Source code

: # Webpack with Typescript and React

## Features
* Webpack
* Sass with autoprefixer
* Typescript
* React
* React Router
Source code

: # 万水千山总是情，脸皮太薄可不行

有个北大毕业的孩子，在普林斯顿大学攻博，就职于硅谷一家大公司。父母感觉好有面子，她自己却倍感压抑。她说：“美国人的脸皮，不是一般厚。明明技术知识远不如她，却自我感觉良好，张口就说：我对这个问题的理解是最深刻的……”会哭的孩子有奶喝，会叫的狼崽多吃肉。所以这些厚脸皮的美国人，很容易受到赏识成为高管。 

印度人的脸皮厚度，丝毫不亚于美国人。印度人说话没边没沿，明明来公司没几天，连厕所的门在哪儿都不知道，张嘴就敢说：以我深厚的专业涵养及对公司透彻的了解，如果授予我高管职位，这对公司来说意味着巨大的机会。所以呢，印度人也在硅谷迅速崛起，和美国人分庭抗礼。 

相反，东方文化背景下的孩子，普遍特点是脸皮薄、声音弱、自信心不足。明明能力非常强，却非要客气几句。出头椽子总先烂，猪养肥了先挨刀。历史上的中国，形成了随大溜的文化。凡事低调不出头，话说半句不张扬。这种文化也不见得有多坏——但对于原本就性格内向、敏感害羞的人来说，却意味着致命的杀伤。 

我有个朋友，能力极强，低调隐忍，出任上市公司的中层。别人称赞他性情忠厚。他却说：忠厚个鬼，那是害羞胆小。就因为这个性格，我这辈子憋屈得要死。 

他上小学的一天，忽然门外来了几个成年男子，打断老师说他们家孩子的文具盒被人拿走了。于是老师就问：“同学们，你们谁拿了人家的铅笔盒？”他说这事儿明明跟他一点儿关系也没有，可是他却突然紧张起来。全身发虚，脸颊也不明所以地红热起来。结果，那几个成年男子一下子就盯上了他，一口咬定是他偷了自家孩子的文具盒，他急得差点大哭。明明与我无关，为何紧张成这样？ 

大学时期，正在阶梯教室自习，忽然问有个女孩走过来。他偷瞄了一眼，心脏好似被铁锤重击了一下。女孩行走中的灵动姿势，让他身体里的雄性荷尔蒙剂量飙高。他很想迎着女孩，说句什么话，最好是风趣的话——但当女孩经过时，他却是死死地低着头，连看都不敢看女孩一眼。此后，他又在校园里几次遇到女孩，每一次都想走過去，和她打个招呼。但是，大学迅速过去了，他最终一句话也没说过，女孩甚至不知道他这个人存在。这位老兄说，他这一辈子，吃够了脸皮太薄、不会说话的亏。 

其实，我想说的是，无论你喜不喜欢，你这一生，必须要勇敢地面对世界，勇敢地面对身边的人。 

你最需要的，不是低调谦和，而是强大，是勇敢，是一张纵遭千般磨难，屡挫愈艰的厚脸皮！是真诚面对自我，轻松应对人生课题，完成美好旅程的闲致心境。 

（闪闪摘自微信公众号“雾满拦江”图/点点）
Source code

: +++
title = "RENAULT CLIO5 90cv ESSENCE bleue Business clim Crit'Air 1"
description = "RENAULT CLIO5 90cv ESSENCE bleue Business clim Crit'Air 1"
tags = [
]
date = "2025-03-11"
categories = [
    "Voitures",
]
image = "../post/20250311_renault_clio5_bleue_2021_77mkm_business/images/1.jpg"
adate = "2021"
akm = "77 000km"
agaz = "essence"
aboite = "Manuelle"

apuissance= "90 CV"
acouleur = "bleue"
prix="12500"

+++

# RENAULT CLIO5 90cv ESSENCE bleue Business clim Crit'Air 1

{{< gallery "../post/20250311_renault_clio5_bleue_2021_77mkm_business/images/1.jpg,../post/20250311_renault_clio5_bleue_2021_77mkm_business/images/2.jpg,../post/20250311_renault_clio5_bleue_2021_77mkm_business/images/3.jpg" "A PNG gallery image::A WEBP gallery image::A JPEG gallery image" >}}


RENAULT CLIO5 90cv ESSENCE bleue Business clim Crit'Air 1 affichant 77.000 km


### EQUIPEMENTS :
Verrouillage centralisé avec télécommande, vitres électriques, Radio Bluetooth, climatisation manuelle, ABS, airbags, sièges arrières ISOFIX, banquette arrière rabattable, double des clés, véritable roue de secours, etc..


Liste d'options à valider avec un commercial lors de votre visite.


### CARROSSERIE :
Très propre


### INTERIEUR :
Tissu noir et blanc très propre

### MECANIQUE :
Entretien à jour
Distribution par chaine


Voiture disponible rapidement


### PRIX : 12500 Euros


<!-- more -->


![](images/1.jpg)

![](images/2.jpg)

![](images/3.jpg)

•••••

◆ PROMPT: Every line in the data that holds the string "avec" should be copied.

◆ TASK ANSWER:
Verrouillage centralisé avec télécommande, vitres électriques, Radio Bluetooth, climatisation manuelle, ABS, airbags, sièges arrières ISOFIX, banquette arrière rabattable, double des clés, véritable roue de secours, etc..
Liste d'options à valider avec un commercial lors de votre visite.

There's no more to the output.